Verifiable Credentials Working Group Special Topic Call on I18N review for VCDM — Minutes

Date: 2023-10-03

See also the Agenda and the IRC Log

Attendees

Present: Phillip Long, Will Abramson, Addison Phillips, Ivan Herman, Manu Sporny, Shigeya Suzuki, Ted Thibodeau Jr., Sebastian Crane, Gabe Cohen, Kristina Yasuda, Andres Uribe, Dave Longley, Michael Jones, Joe Andrieu, David Waite, Dmitri Zagidulin, Orie Steele, Paul Dietrich

Regrets:

Guests: Addison Phillips

Chair: Kristina Yasuda

Scribe(s): Sebastian Crane, Manu Sporny

Content:


Manu Sporny: selfissued, can you please review: https://github.com/w3c/vc-data-integrity/pull/196.
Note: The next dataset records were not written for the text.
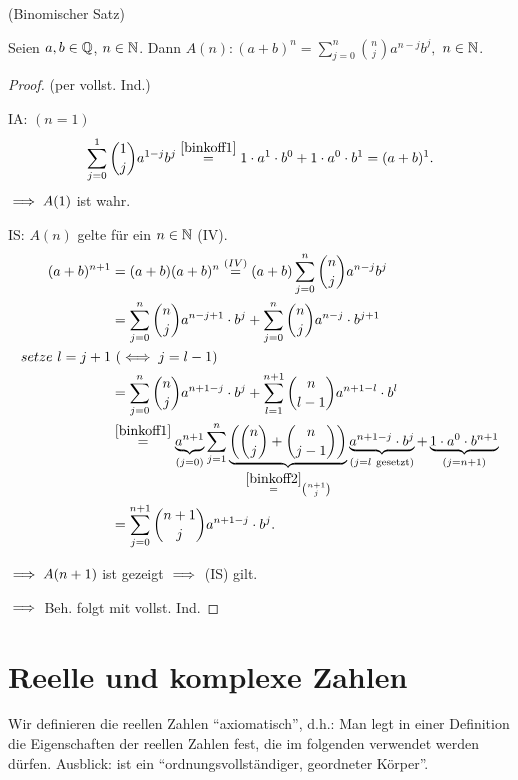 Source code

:\documentclass[12pt]{scrreprt}
\begin{document}
\begin{bsp} (Binomischer Satz)

Seien $a, b\in\mathbb{Q}$, $n\in\mathbb{N}$. Dann $\displaystyle A(n): (a+b)^n = \sum_{j=0}^n\binom{n}{j}a^{n-j}b^j,$ $n\in\mathbb{N}$.
\begin{proof}(per vollst. Ind.)

IA: $(n=1)$
\[\sum_{j=0}^1\binom{1}{j}a^{1-j}b^j \stackrel{\ref{binkoff1}}{=} 1\cdot a^1\cdot b^0 + 1\cdot a^0\cdot b^1 = (a+b)^1.\]
$\implies A(1)$ ist wahr.

IS: $A(n)$ gelte für ein $n\in\mathbb{N}$ (IV).
\begin{align*}
(a+b)^{n+1} &= (a+b)(a+b)^n \stackrel{(IV)}{=} (a+b)\sum_{j=0}^n\binom{n}{j}a^{n-j}b^j\\
&= \sum_{j=0}^n\binom{n}{j}a^{n-j+1}\cdot b^j + \sum_{j=0}^n\binom{n}{j}a^{n-j}\cdot b^{j+1}\\
%
setze\ l = j+1&\ (\gdw j = l-1)\\
%
&=\sum_{j=0}^n\binom{n}{j}a^{n+1-j}\cdot b^j + \sum_{l=1}^{n+1}\binom{n}{l-1}a^{n+1-l}\cdot b^l\\
&\stackrel{\ref{binkoff1}}{=} \underbrace{a^{n+1}}_{(j=0)}\sum_{j=1}^n\underbrace{\left(\binom{n}{j}+\binom{n}{j-1}\right)}_{\stackrel{\ref{binkoff2}}{=}\scriptsize\binom{n+1}{j}}\underbrace{a^{n+1-j}\cdot b^j}_{(j=l\ \mathrm{gesetzt})}+\underbrace{1\cdot a^0\cdot b^{n+1}}_{(j=n+1)}\\
&= \sum_{j=0}^{n+1}\binom{n+1}{j}a^{n+1-j}\cdot b^j.
\end{align*}

$\implies A(n+1)$ ist gezeigt $\implies$ (IS) gilt.

$\implies$ Beh. folgt mit vollst. Ind.
\end{proof}
\end{bsp}

\chapter{Reelle und komplexe Zahlen}
\label{cha:zahlen}
Wir definieren die reellen Zahlen "`axiomatisch"', d.h.: Man legt in einer Definition die 
Eigenschaften der reellen Zahlen fest, die im folgenden verwendet werden dürfen.
Ausblick:  ist ein "`ordnungsvollständiger, geordneter Körper"'.
\end{document}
Manu Sporny: see: https://github.com/w3c/vc-di-ecdsa/pull/42.

Manu Sporny: see: https://github.com/w3c/vc-di-eddsa/pull/63.

1. Internationalization WG review.

Kristina Yasuda: Special meeting due to feedback on Internationalization.
… Existing options had not been decided on.

Kristina Yasuda: Please introduce yourself Addison.

See github issue vc-data-model#1155.

See github issue vc-data-model#1264.

See github pull request vc-data-model#1271.

Addison Phillips: I’m the chair of the I18N group at the W3C.

Kristina Yasuda: five options? https://github.com/w3c/vc-data-model/issues/1264#issuecomment-1712807665.

Manu Sporny: The background of this: we’ve had guidance about supporting internationalization, with a design pattern for people to follow. In the 1.0 and 1.1 work, we haven’t seen much adoption of the I18N features.
… For 2.0, we are adding two fields expected to be multilingual.

Manu Sporny: Here are the potential options that we’re considering: https://github.com/w3c/vc-data-model/issues/1264#issuecomment-1712807665.

Manu Sporny: We had a number of options to consider for how to do it in 2.0.
… We’re looking to get to consensus on the option that we should choose, and one that will satisfy the I18N group.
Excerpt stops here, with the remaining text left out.